From mboxrd@z Thu Jan  1 00:00:00 1970
Return-Path: <linux-kernel-owner+willy=40w.ods.org-S261395AbVAGRwl@vger.kernel.org>
Received: (majordomo@vger.kernel.org) by vger.kernel.org via listexpand
	id S261395AbVAGRwl (ORCPT <rfc822;willy@w.ods.org>);
	Fri, 7 Jan 2005 12:52:41 -0500
Received: (majordomo@vger.kernel.org) by vger.kernel.org id S261381AbVAGRwO
	(ORCPT <rfc822;linux-kernel-outgoing>);
	Fri, 7 Jan 2005 12:52:14 -0500
Received: from fw.osdl.org ([65.172.181.6]:37055 "EHLO mail.osdl.org")
	by vger.kernel.org with ESMTP id S261382AbVAGRsd (ORCPT
	<rfc822;linux-kernel@vger.kernel.org>);
	Fri, 7 Jan 2005 12:48:33 -0500
Date: Fri, 7 Jan 2005 09:48:23 -0800 (PST)
From: Linus Torvalds <torvalds@osdl.org>
To: Alan Cox <alan@lxorguk.ukuu.org.uk>
cc: Oleg Nesterov <oleg@tv-sign.ru>,
       William Lee Irwin III <wli@holomorphy.com>,
       Linux Kernel Mailing List <linux-kernel@vger.kernel.org>
Subject: Re: Make pipe data structure be a circular list of pages, rather
 than
In-Reply-To: <Pine.LNX.4.58.0501070923590.2272@ppc970.osdl.org>
Message-ID: <Pine.LNX.4.58.0501070936500.2272@ppc970.osdl.org>
References: <41DE9D10.B33ED5E4@tv-sign.ru>  <Pine.LNX.4.58.0501070735000.2272@ppc970.osdl.org>
 <1105113998.24187.361.camel@localhost.localdomain>
 <Pine.LNX.4.58.0501070923590.2272@ppc970.osdl.org>
MIME-Version: 1.0
Content-Type: TEXT/PLAIN; charset=US-ASCII
Sender: linux-kernel-owner@vger.kernel.org
X-Mailing-List: linux-kernel@vger.kernel.org


On Fri, 7 Jan 2005, Linus Torvalds wrote:
> 
> So the "standard behaviour" (aka just plain read/write on the pipe) is all
> the same copies that it used to be.

I want to highlight this again.
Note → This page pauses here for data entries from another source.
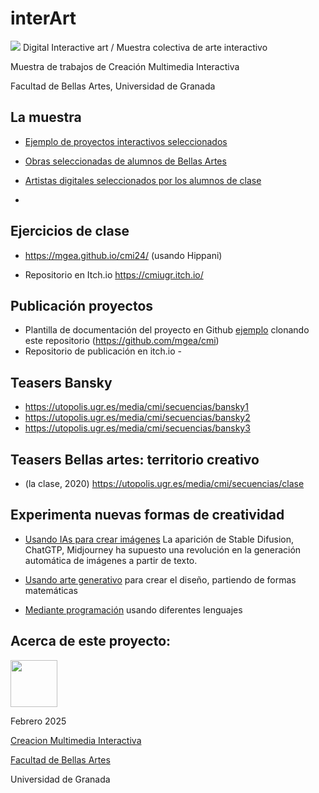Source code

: # interArt

![](./banner_cmi2.png)
Digital Interactive art / Muestra colectiva de arte interactivo 

Muestra de trabajos de Creación Multimedia Interactiva 

Facultad de Bellas Artes, Universidad de Granada

## La muestra
- [Ejemplo de proyectos interactivos seleccionados](./artistas/ejemplos.md)
- [Obras seleccionadas de alumnos de Bellas Artes](portfolio-cmi/README.md) 
- [Artistas digitales seleccionados por los alumnos de clase](./artistas/readme.md)


- 



## Ejercicios de clase 

*  https://mgea.github.io/cmi24/  (usando Hippani)

* Repositorio en Itch.io https://cmiugr.itch.io/



## Publicación proyectos

* Plantilla de documentación del proyecto en Github [ejemplo](http://mgea.github.io/cmi) clonando este repositorio (https://github.com/mgea/cmi) 
* Repositorio de publicación en itch.io - 



## Teasers Bansky

- https://utopolis.ugr.es/media/cmi/secuencias/bansky1
- https://utopolis.ugr.es/media/cmi/secuencias/bansky2
- https://utopolis.ugr.es/media/cmi/secuencias/bansky3


## Teasers Bellas artes: territorio creativo 

- (la clase, 2020) https://utopolis.ugr.es/media/cmi/secuencias/clase


## Experimenta nuevas formas de creatividad

- [Usando IAs para crear imágenes](https://github.com/mgea/interart/blob/master/experiment_IA/readme.md) La aparición de Stable Difusion, ChatGTP, Midjourney ha supuesto una revolución en la generación automática de imágenes a partir de texto.  

- [Usando arte generativo](https://github.com/mgea/interart/tree/master/generativeart/readme.md) para crear el diseño, partiendo de formas matemáticas

- [Mediante programación](https://github.com/mgea/interart/tree/master/programming/readme.md) usando diferentes lenguajes


## Acerca de este proyecto:

<img src="https://mirrors.creativecommons.org/presskit/buttons/88x31/png/by-nc-sa.png"  width="75" > 

Febrero 2025 

[Creacion Multimedia Interactiva](https://github.com/mgea/interart)

[Facultad de Bellas Artes](http://bellasartes.ugr.es)

Universidad de Granada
The increase in throughput did _not_ come
from avoiding a copy. It came purely from the fact that we have multiple
buffers, and thus a throughput-intensive load gets to do several bigger
chunks before it needs to wait for the recipient. So the increase in
throughput comes from fewer synchronization points (scheduling and
locking), not from anything else.

Another way of saying the same thing: pipes actually used to have clearly
_lower_ bandwidth than UNIX domain sockets, even though clearly pipes are
simpler and should thus be able to be faster. The reason? UNIX domain
sockets allow multiple packets in flight, and pipes only used to have a
single buffer. With the new setup, pipes get roughly comparable
performance to UNIX domain sockets for me.

Sockets can still outperform pipes, truth be told - there's been more
work on socket locking than on pipe locking. For example, the new pipe
code should conceptually really allow one CPU to empty one pipe buffer
while another CPU fills another pipe buffer, but because I kept the
locking structure the same as it used to be, right now read/write
serialize over the whole pipe rather than anything else.

This is the main reason why I want to avoid coalescing if possible: if you
never coalesce, then each "pipe_buffer" is complete in itself, and that
simplifies locking enormously.

(The other reason to potentially avoid coalescing is that I think it might
be useful to allow the "sendmsg()/recvmsg()" interfaces that honour packet
boundaries. The new pipe code _is_ internally "packetized" after all).

				Linus